Ancora una volta l'internet in prima pagina a
caratteri cubitali, ancora una volta il sensazionalismo pernicioso
dell'informazione "generalista", ancora una volta notizie sbagliate, o
male interpretate, o gravemente incomplete. Il caso del worm "I LOVE
YOU" è l'ennesimo di una lunga serie, che va avanti da anni, e
dimostra ancora una volta l'impreparazione e la sotterranea avversione della
stampa e della TV nei confronti della Rete.
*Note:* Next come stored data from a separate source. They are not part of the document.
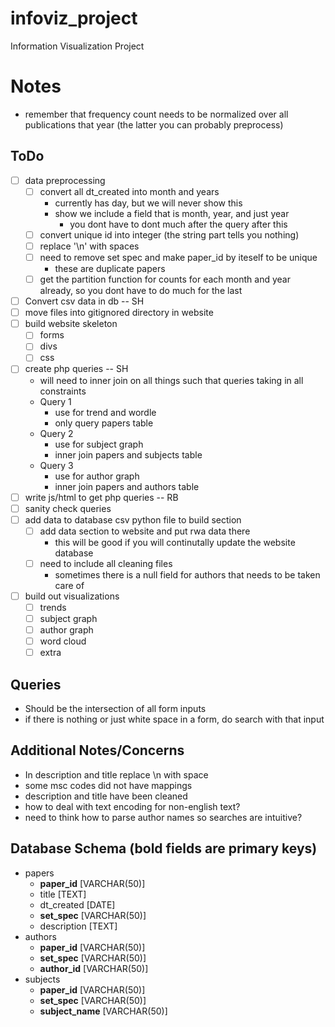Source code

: infoviz_project
===============

Information Visualization Project


Notes
=====

- remember that frequency count needs to be normalized over all publications that year
	(the latter you can probably preprocess)

ToDo
----
- [ ] data preprocessing
	- [ ] convert all dt_created into month and years 
		- currently has day, but we will never show this
		- show we include a field that is month, year, and just year
			- you dont have to dont much after the query after this
	- [ ] convert unique id into integer (the string part tells you nothing)
	- [ ] replace '\n' with spaces
	- [ ] need to remove set spec and make paper_id by iteself to be unique
		- these are duplicate papers
	- [ ] get the partition function for counts for each month and year already, so you dont have to do much for the last
- [ ] Convert csv data in db -- SH
- [ ] move files into gitignored directory in website
- [ ] build website skeleton
	- [ ] forms
	- [ ] divs
	- [ ] css
- [ ] create php queries -- SH
	- will need to inner join on all things such that queries taking in all constraints
	- Query 1
		- use for trend and wordle
		- only query papers table
	- Query 2
		- use for subject graph
		- inner join papers and subjects table
	- Query 3
		- use for author graph
		- inner join papers and authors table
- [ ] write js/html to get php queries -- RB
- [ ] sanity check queries
- [ ] add data to database csv python file to build section
	- [ ] add data section to website and put rwa data there
		- this will be good if you will continutally update the website database
	- [ ] need to include all cleaning files
		- sometimes there is a null field for authors that needs to be taken care of
- [ ] build out visualizations
	- [ ] trends
	- [ ] subject graph
	- [ ] author graph
	- [ ] word cloud
	- [ ] extra

Queries
-------

- Should be the intersection of all form inputs
- if there is nothing or just white space in a form, do search with that input
 
Additional Notes/Concerns
-------------------------

- In description and title replace \\n with space
- some msc codes did not have mappings
- description and title have been cleaned
- how to deal with text encoding for non-english text?
- need to think how to parse author names so searches are intuitive?

Database Schema (bold fields are primary keys)
----------------------------------------------

- papers
	- __paper_id__ [VARCHAR(50)]
	- title [TEXT]
	- dt_created [DATE]
	- __set_spec__ [VARCHAR(50)]
	- description [TEXT]
- authors
	- __paper_id__ [VARCHAR(50)]
	- __set_spec__ [VARCHAR(50)]
	- __author_id__ [VARCHAR(50)]
- subjects
	- __paper_id__ [VARCHAR(50)]
	- __set_spec__ [VARCHAR(50)]
	- __subject_name__ [VARCHAR(50)]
L'atteggiamento dell'informazione
tradizionale nei confronti dei nuovi media può sembrare un aspetto secondario
del cambiamento dei contenuti e dei modi di informare determinato dalla
diffusione dell'internet e di altri mezzi innovativi. Invece, a ben guardare,
può avere effetti determinanti in un mondo che si rivela ancora in buona parte
"analfabeta" nell'uso delle tecnologie.
Con questo articolo, e con altri che seguiranno nei prossimi numeri, InterLex
intende offrire una testimonianza forse non marginale al "Processo ai mass
media" che chiuderà il convegno La
democrazia nell'era della CNN,
organizzato dall'Università di Padova dal 25 al 27 maggio. |
I fatti, come riportati da giornali e
televisioni, sono così noti che non è neanche il caso di riassumerli. Vediamo
invece quali avrebbero dovuto essere le vere notizie.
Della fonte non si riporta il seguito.